-- Task instructions --
Would you please return the lines of the material that contain the word "Hiram"?

-- Recorded information --
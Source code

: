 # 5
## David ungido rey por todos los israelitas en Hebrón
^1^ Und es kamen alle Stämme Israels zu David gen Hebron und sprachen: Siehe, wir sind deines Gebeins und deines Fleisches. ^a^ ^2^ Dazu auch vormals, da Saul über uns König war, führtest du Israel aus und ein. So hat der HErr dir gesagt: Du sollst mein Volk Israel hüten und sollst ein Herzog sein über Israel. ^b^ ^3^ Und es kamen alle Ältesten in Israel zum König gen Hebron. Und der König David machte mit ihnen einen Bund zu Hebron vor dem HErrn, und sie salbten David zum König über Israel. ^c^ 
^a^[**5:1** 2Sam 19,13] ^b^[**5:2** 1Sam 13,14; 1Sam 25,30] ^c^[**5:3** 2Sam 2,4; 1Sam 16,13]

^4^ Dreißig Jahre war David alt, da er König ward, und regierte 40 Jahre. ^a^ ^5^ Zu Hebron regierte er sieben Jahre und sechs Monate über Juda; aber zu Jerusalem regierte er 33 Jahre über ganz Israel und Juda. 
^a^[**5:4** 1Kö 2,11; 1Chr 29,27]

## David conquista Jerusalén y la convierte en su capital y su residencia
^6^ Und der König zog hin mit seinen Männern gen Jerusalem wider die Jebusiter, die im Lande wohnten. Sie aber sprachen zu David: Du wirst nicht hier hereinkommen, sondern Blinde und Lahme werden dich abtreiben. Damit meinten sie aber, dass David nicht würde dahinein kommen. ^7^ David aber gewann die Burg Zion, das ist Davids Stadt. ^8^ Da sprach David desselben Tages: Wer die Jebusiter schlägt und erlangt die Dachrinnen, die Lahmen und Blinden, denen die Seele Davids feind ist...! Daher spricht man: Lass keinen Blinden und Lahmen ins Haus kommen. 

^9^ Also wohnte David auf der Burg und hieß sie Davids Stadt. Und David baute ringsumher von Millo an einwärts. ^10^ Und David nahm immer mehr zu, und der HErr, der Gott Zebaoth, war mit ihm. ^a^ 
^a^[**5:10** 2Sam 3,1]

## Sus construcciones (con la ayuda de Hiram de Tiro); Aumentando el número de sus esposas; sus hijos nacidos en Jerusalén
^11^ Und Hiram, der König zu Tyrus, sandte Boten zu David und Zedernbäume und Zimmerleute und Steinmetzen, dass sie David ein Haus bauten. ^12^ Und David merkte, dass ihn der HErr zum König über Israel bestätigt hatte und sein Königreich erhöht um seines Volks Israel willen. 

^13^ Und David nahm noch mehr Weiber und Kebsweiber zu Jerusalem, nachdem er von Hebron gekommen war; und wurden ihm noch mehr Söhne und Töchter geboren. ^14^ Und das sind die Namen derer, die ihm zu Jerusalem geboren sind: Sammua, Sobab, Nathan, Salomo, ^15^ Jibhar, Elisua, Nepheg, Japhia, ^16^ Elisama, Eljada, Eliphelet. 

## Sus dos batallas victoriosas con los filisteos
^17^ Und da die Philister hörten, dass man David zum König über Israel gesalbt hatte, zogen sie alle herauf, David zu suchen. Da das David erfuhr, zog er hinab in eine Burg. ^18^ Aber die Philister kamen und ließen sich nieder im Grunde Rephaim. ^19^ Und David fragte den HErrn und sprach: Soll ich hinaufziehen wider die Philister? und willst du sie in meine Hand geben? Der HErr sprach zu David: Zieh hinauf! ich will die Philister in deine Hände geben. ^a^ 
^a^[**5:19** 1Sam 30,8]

-- Answer to this task --
## Sus construcciones (con la ayuda de Hiram de Tiro); Aumentando el número de sus esposas; sus hijos nacidos en Jerusalén
^11^ Und Hiram, der König zu Tyrus, sandte Boten zu David und Zedernbäume und Zimmerleute und Steinmetzen, dass sie David ein Haus bauten. ^12^ Und David merkte, dass ihn der HErr zum König über Israel bestätigt hatte und sein Königreich erhöht um seines Volks Israel willen. 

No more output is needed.